PROBLEM REQUIREMENTS → Each word in the data below should be copied exactly; the images should not.

DATASET ENTRIES →
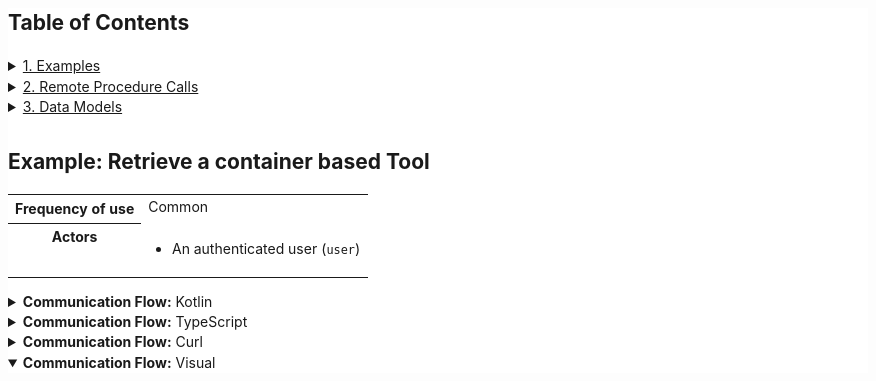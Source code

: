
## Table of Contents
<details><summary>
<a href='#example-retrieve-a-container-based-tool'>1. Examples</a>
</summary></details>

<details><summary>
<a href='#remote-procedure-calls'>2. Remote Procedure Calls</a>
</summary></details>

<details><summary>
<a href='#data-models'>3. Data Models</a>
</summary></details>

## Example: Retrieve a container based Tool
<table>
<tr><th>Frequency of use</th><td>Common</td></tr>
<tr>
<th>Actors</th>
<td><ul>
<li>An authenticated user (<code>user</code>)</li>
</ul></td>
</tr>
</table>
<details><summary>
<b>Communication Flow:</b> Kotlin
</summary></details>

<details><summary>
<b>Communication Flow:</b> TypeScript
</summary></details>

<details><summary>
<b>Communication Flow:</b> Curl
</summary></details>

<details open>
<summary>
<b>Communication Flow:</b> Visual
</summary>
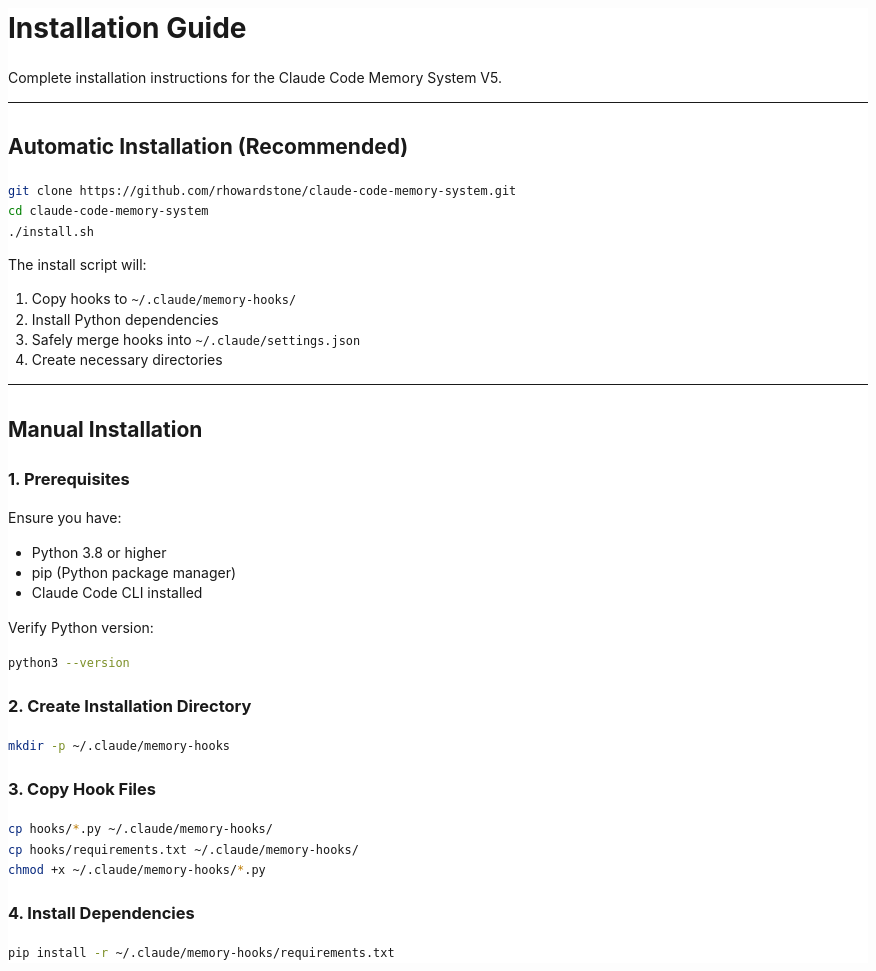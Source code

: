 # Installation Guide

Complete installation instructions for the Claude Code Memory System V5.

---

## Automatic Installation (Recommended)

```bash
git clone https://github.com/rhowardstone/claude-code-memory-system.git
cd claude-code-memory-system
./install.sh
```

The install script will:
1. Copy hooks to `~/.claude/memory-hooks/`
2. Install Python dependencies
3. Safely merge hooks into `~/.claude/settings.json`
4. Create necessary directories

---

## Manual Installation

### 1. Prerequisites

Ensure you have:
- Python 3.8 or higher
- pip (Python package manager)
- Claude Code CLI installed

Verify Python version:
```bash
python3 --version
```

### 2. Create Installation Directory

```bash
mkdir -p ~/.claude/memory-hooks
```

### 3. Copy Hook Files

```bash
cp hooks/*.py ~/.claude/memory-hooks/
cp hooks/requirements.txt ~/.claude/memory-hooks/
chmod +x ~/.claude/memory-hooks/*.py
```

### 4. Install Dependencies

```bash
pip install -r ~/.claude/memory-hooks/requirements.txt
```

SOLUTION FOR THIS PROBLEM →
Source code

:
## Table of Contents
<details><summary>
<a href='#example-retrieve-a-container-based-tool'>1. Examples</a>
</summary></details>

<details><summary>
<a href='#remote-procedure-calls'>2. Remote Procedure Calls</a>
</summary></details>

<details><summary>
<a href='#data-models'>3. Data Models</a>
</summary></details>

## Example: Retrieve a container based Tool
<table>
<tr><th>Frequency of use</th><td>Common</td></tr>
<tr>
<th>Actors</th>
<td><ul>
<li>An authenticated user (<code>user</code>)</li>
</ul></td>
</tr>
</table>
<details><summary>
<b>Communication Flow:</b> Kotlin
</summary></details>

<details><summary>
<b>Communication Flow:</b> TypeScript
</summary></details>

<details><summary>
<b>Communication Flow:</b> Curl
</summary></details>

<details open>
<summary>
<b>Communication Flow:</b> Visual
</summary>
Source code

: # Installation Guide

Complete installation instructions for the Claude Code Memory System V5.

---

## Automatic Installation (Recommended)

```bash
git clone https://github.com/rhowardstone/claude-code-memory-system.git
cd claude-code-memory-system
./install.sh
```

The install script will:
1. Copy hooks to `~/.claude/memory-hooks/`
2. Install Python dependencies
3. Safely merge hooks into `~/.claude/settings.json`
4. Create necessary directories

---

## Manual Installation

### 1. Prerequisites

Ensure you have:
- Python 3.8 or higher
- pip (Python package manager)
- Claude Code CLI installed

Verify Python version:
```bash
python3 --version
```

### 2. Create Installation Directory

```bash
mkdir -p ~/.claude/memory-hooks
```

### 3. Copy Hook Files

```bash
cp hooks/*.py ~/.claude/memory-hooks/
cp hooks/requirements.txt ~/.claude/memory-hooks/
chmod +x ~/.claude/memory-hooks/*.py
```

### 4. Install Dependencies

```bash
pip install -r ~/.claude/memory-hooks/requirements.txt
```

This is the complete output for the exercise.